The 2001 CUAC Mindwarp Rally was cancelled due to the ongoing foot and mouth crisis.

===Karting===
CUAC runs its own series of karting races, collectively known as the CUAC Karting Championship, and sends a team representing the University of Cambridge to the British Universities Karting Championship.

CUAC and the Oxford University Motor Drivers Club (OUMDC) take turns at organising the Varsity Kart Race between the two universities. The 2019 varsity race was won by Cambridge University. The 2020 and 2021 races were cancelled due to the COVID-19 Pandemic.

====CUAC Karting championship====
The number of rounds in the CUAC Karting Championship tends to vary from year to year with demand.

Races take place most frequently at the nearby Red Lodge and Rye House circuits, but there have also been visits to Whilton Mill (Daventry), Daytona (Milton Keynes) and Buckmore Park (Kent).

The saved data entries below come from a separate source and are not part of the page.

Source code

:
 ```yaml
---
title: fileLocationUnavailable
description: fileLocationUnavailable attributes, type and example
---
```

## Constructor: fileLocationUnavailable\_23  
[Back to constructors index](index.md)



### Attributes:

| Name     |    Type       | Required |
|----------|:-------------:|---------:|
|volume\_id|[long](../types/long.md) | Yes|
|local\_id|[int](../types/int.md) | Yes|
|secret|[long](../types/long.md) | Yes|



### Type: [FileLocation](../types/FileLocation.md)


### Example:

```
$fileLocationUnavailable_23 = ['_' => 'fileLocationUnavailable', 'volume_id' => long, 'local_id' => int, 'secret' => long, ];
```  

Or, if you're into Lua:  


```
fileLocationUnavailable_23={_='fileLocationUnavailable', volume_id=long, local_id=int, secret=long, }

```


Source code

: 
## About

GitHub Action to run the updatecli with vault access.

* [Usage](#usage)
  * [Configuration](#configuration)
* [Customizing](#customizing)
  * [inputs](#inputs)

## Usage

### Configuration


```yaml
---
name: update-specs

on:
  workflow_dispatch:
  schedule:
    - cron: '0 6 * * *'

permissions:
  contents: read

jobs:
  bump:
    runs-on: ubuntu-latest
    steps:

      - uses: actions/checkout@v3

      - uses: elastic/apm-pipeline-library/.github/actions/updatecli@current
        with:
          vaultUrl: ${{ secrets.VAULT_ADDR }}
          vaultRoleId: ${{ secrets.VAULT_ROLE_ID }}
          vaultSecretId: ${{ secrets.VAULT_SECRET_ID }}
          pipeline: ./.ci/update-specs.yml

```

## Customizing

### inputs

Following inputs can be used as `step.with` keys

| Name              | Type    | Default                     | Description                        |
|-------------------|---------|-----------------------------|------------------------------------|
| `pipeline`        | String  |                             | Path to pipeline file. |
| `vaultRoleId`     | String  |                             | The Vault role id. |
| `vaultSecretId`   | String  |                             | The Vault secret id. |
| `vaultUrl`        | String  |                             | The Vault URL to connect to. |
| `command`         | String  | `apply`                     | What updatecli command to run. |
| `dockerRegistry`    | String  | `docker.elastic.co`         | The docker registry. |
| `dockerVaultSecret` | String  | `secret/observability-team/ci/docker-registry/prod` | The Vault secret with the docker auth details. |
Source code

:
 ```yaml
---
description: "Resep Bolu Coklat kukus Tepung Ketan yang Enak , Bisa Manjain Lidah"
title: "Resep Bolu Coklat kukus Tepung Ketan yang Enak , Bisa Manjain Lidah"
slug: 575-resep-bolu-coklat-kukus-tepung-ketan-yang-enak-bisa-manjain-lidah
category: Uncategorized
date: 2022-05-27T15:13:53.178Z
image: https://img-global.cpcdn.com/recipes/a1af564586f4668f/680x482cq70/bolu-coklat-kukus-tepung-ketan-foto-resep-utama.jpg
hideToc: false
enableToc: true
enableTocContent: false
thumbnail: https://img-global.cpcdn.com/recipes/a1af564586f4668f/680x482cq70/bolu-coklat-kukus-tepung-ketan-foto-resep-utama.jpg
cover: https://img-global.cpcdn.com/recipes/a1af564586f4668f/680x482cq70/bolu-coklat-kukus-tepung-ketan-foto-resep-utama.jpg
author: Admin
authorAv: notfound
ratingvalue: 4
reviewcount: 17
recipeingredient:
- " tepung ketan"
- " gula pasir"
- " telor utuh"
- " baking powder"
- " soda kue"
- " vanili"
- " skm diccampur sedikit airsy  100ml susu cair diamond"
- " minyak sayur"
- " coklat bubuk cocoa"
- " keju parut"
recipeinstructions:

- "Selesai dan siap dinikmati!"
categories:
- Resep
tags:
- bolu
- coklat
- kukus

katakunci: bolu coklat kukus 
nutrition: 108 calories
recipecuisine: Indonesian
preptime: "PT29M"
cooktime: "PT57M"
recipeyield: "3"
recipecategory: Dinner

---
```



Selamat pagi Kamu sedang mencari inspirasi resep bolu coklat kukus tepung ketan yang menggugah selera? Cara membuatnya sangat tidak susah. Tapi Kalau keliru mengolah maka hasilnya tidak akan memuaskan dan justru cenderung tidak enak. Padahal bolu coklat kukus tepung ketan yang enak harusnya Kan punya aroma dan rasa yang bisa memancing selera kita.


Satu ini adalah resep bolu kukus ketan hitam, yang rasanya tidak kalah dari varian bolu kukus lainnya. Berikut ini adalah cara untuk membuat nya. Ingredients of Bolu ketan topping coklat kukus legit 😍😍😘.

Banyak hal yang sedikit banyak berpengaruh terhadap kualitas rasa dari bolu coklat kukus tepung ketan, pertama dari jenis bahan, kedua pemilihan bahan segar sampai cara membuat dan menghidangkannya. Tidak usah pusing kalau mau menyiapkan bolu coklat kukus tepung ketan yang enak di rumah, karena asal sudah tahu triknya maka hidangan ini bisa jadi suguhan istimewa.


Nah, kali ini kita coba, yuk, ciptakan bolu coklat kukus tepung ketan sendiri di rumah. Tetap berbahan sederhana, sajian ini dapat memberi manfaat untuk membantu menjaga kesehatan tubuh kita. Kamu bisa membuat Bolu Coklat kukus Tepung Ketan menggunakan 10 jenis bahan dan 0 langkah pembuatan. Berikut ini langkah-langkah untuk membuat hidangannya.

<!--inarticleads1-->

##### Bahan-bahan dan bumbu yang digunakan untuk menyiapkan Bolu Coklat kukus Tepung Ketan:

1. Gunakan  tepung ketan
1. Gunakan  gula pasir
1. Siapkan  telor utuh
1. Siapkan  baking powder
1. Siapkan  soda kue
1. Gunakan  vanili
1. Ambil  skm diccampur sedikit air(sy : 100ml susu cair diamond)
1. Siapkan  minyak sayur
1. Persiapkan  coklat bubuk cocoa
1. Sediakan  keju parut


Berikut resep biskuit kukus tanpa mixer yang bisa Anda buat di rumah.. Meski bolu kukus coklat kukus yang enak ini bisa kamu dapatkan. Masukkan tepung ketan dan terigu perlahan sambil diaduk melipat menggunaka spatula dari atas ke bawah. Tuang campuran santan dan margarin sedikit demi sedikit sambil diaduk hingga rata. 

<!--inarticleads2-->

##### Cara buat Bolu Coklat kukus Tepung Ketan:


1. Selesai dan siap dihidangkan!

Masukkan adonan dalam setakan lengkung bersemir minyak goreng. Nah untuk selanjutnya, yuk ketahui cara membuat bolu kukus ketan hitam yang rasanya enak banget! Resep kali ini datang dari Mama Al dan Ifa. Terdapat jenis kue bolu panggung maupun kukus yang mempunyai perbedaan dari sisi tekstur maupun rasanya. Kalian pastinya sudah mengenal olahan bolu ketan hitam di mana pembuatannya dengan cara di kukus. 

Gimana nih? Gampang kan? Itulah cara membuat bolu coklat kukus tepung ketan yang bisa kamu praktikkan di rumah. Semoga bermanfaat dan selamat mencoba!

Inter-college 'cuppers' races are also organised each year.

====British Universities Karting Championship====
CUAC enter the University of Cambridge team in the British Universities Karting Championship.

===Annual events===
CUAC’s annual events include attending the Cambridge University Students' Union’s Societies Fair, a Freshers’ Squash for new members and an Annual Dinner usually held in Easter Term.